▶

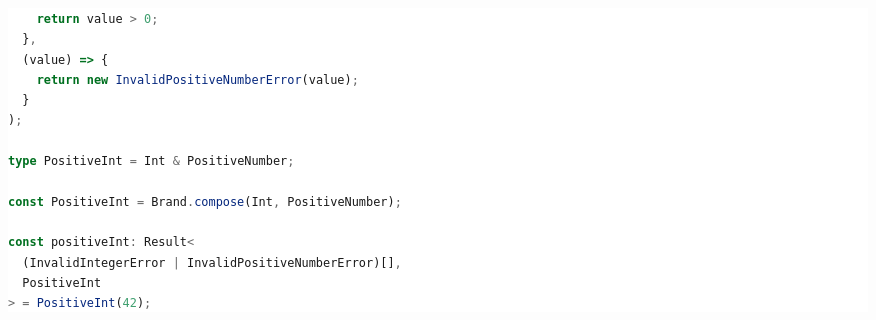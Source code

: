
 ```ts
    return value > 0;
  },
  (value) => {
    return new InvalidPositiveNumberError(value);
  }
);

type PositiveInt = Int & PositiveNumber;

const PositiveInt = Brand.compose(Int, PositiveNumber);

const positiveInt: Result<
  (InvalidIntegerError | InvalidPositiveNumberError)[],
  PositiveInt
> = PositiveInt(42);
```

◀

Check all the records above and select each line where the string "const" is found.

▸ **RESULT OF THIS EXERCISE**:
const PositiveInt = Brand.compose(Int, PositiveNumber);
const positiveInt: Result<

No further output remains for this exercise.